--- EXERCISE DIRECTIONS ---
Find every line containing the string "LTFM" in the data below, and report how many there are, with no other words.

Pictures paired with source code

────────────────

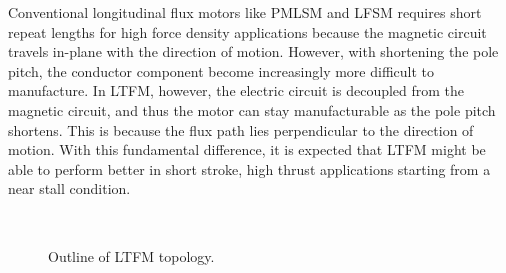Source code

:        
        Conventional longitudinal flux motors like \acs{PMLSM} and \acs{LFSM} requires short repeat lengths for high force density applications because the magnetic circuit travels in-plane with the direction of motion. However, with shortening the pole pitch, the conductor component become increasingly more difficult to manufacture. In \acf{LTFM}, however, the electric circuit is decoupled from the magnetic circuit, and thus the motor can stay manufacturable as the pole pitch shortens. This is because the flux path lies perpendicular to the direction of motion. With this fundamental difference, it is expected that \acs{LTFM} might be able to perform better in short stroke, high thrust applications starting from a near stall condition. 
        
        
        \begin{figure}[!ht]
            \centering
            \\
            \caption{Outline of LTFM topology.}
            \label{fig:chapter/rsm/LTFM/different LTFM arrangement}
        \end{figure}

────────────────

--- RESPONSE TO THIS TASK ---
3